──────── Source material ────────

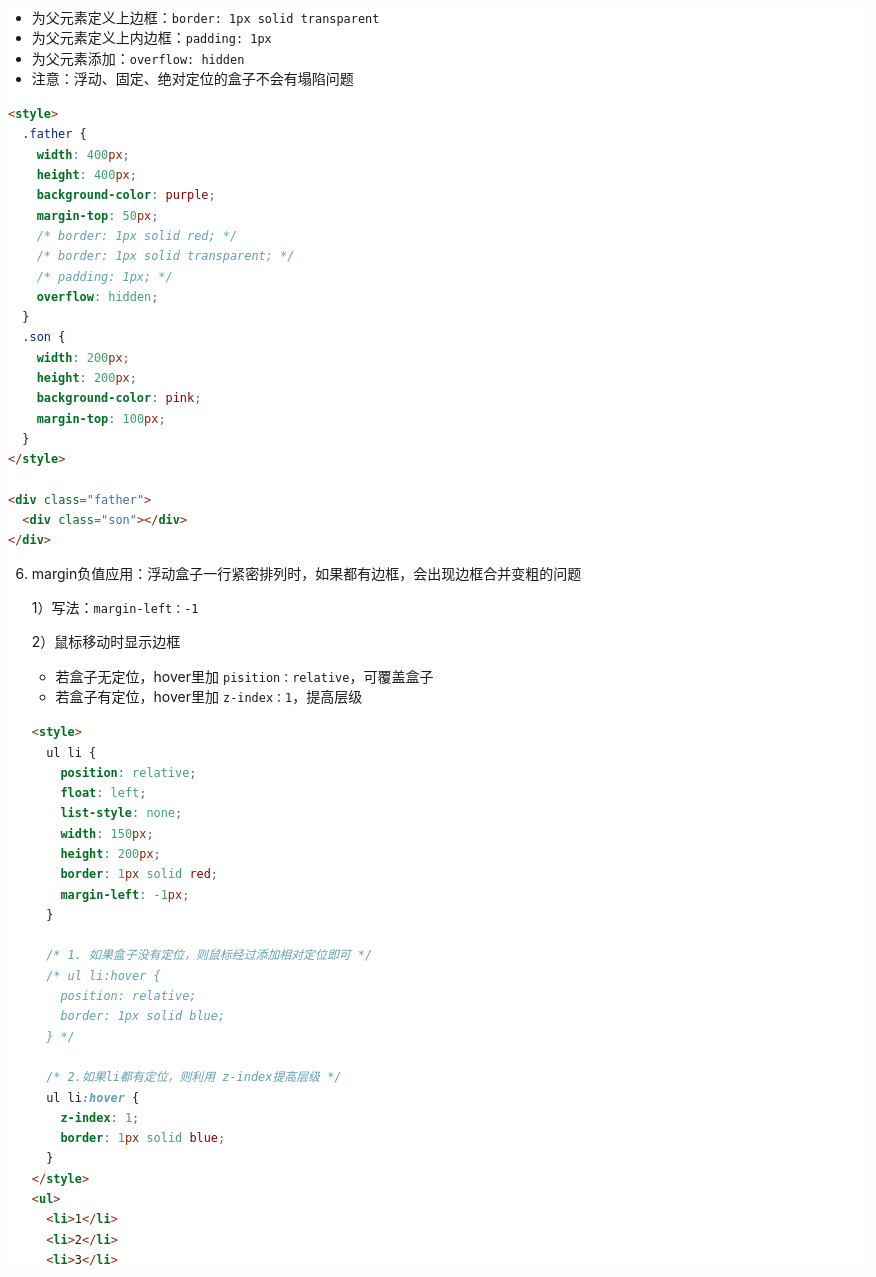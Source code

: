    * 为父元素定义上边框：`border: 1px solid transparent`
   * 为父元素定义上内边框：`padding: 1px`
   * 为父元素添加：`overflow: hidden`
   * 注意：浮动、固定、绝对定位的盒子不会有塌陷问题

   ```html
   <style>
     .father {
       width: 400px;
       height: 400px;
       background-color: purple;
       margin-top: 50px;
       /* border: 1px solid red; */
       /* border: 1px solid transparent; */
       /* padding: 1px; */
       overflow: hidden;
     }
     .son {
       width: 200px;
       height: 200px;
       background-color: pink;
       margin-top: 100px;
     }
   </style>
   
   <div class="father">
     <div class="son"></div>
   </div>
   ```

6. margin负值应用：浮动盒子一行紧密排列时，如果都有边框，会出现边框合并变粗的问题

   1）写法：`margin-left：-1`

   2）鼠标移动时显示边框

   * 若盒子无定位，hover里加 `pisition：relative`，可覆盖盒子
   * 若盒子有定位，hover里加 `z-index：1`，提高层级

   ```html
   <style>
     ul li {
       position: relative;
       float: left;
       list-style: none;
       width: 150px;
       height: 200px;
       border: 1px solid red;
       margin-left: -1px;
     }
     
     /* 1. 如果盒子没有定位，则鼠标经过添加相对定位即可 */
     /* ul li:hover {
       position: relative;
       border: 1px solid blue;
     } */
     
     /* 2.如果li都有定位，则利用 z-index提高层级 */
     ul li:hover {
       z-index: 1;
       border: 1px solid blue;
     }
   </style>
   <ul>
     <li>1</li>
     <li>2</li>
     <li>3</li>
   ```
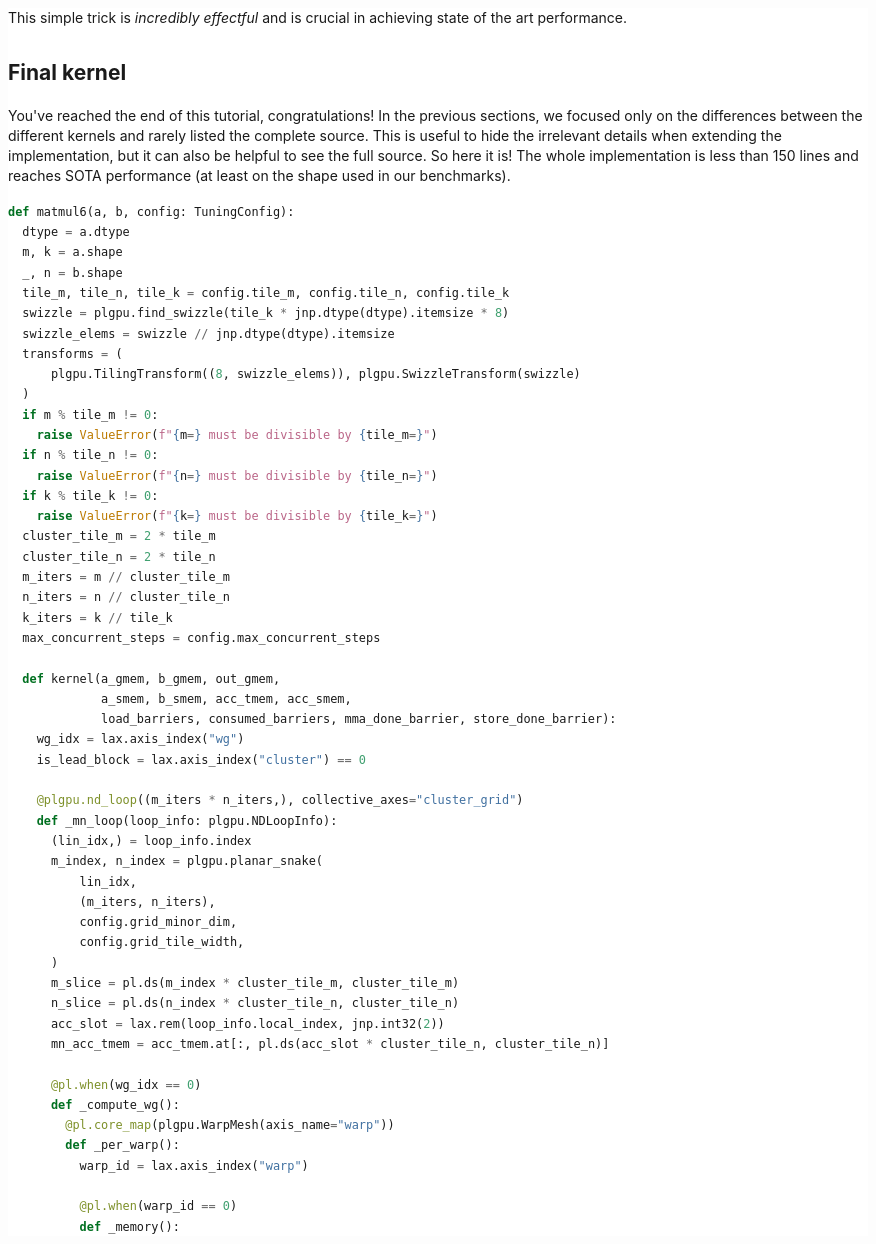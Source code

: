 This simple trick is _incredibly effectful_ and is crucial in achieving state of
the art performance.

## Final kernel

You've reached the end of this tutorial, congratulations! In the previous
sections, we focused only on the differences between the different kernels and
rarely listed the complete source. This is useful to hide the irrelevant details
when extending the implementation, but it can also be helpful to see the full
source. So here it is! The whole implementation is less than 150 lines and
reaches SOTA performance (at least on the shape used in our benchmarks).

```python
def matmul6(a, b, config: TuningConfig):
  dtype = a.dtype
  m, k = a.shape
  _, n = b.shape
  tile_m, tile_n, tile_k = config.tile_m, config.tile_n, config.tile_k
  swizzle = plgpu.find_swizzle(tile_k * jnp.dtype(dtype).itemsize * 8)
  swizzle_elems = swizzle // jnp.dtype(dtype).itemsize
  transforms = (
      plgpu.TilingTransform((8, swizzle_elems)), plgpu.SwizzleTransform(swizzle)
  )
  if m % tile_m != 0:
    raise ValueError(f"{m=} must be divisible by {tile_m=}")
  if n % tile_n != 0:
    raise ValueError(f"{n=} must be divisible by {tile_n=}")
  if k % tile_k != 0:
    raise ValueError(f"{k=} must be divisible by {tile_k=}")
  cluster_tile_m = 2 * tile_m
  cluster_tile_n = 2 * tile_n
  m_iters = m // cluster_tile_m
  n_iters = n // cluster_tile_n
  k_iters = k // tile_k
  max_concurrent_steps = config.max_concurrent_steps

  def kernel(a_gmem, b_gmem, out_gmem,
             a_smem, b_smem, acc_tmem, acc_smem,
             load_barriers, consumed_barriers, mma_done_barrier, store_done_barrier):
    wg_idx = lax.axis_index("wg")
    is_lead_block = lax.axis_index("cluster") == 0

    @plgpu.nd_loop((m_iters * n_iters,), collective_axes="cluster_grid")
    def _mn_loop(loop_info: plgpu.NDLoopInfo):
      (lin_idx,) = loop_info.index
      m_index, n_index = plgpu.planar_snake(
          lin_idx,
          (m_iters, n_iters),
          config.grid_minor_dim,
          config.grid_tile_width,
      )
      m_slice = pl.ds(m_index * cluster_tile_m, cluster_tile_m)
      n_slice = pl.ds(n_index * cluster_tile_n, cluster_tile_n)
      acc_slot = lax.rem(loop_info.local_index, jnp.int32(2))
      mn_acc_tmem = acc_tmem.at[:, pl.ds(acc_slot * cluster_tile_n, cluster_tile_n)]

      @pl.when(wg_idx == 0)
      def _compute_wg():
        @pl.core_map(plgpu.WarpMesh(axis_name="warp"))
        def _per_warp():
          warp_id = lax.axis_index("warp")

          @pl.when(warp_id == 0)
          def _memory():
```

────────

From the first line to the last, write out the data above exactly. Omit the pictures.

Task result:
Source code

:    * 为父元素定义上边框：`border: 1px solid transparent`
   * 为父元素定义上内边框：`padding: 1px`
   * 为父元素添加：`overflow: hidden`
   * 注意：浮动、固定、绝对定位的盒子不会有塌陷问题

   ```html
   <style>
     .father {
       width: 400px;
       height: 400px;
       background-color: purple;
       margin-top: 50px;
       /* border: 1px solid red; */
       /* border: 1px solid transparent; */
       /* padding: 1px; */
       overflow: hidden;
     }
     .son {
       width: 200px;
       height: 200px;
       background-color: pink;
       margin-top: 100px;
     }
   </style>
   
   <div class="father">
     <div class="son"></div>
   </div>
   ```

6. margin负值应用：浮动盒子一行紧密排列时，如果都有边框，会出现边框合并变粗的问题

   1）写法：`margin-left：-1`

   2）鼠标移动时显示边框

   * 若盒子无定位，hover里加 `pisition：relative`，可覆盖盒子
   * 若盒子有定位，hover里加 `z-index：1`，提高层级

   ```html
   <style>
     ul li {
       position: relative;
       float: left;
       list-style: none;
       width: 150px;
       height: 200px;
       border: 1px solid red;
       margin-left: -1px;
     }
     
     /* 1. 如果盒子没有定位，则鼠标经过添加相对定位即可 */
     /* ul li:hover {
       position: relative;
       border: 1px solid blue;
     } */
     
     /* 2.如果li都有定位，则利用 z-index提高层级 */
     ul li:hover {
       z-index: 1;
       border: 1px solid blue;
     }
   </style>
   <ul>
     <li>1</li>
     <li>2</li>
     <li>3</li>
   ```
Source code

: This simple trick is _incredibly effectful_ and is crucial in achieving state of
the art performance.

## Final kernel

You've reached the end of this tutorial, congratulations! In the previous
sections, we focused only on the differences between the different kernels and
rarely listed the complete source. This is useful to hide the irrelevant details
when extending the implementation, but it can also be helpful to see the full
source. So here it is! The whole implementation is less than 150 lines and
reaches SOTA performance (at least on the shape used in our benchmarks).

```python
def matmul6(a, b, config: TuningConfig):
  dtype = a.dtype
  m, k = a.shape
  _, n = b.shape
  tile_m, tile_n, tile_k = config.tile_m, config.tile_n, config.tile_k
  swizzle = plgpu.find_swizzle(tile_k * jnp.dtype(dtype).itemsize * 8)
  swizzle_elems = swizzle // jnp.dtype(dtype).itemsize
  transforms = (
      plgpu.TilingTransform((8, swizzle_elems)), plgpu.SwizzleTransform(swizzle)
  )
  if m % tile_m != 0:
    raise ValueError(f"{m=} must be divisible by {tile_m=}")
  if n % tile_n != 0:
    raise ValueError(f"{n=} must be divisible by {tile_n=}")
  if k % tile_k != 0:
    raise ValueError(f"{k=} must be divisible by {tile_k=}")
  cluster_tile_m = 2 * tile_m
  cluster_tile_n = 2 * tile_n
  m_iters = m // cluster_tile_m
  n_iters = n // cluster_tile_n
  k_iters = k // tile_k
  max_concurrent_steps = config.max_concurrent_steps

  def kernel(a_gmem, b_gmem, out_gmem,
             a_smem, b_smem, acc_tmem, acc_smem,
             load_barriers, consumed_barriers, mma_done_barrier, store_done_barrier):
    wg_idx = lax.axis_index("wg")
    is_lead_block = lax.axis_index("cluster") == 0

    @plgpu.nd_loop((m_iters * n_iters,), collective_axes="cluster_grid")
    def _mn_loop(loop_info: plgpu.NDLoopInfo):
      (lin_idx,) = loop_info.index
      m_index, n_index = plgpu.planar_snake(
          lin_idx,
          (m_iters, n_iters),
          config.grid_minor_dim,
          config.grid_tile_width,
      )
      m_slice = pl.ds(m_index * cluster_tile_m, cluster_tile_m)
      n_slice = pl.ds(n_index * cluster_tile_n, cluster_tile_n)
      acc_slot = lax.rem(loop_info.local_index, jnp.int32(2))
      mn_acc_tmem = acc_tmem.at[:, pl.ds(acc_slot * cluster_tile_n, cluster_tile_n)]

      @pl.when(wg_idx == 0)
      def _compute_wg():
        @pl.core_map(plgpu.WarpMesh(axis_name="warp"))
        def _per_warp():
          warp_id = lax.axis_index("warp")

          @pl.when(warp_id == 0)
          def _memory():
```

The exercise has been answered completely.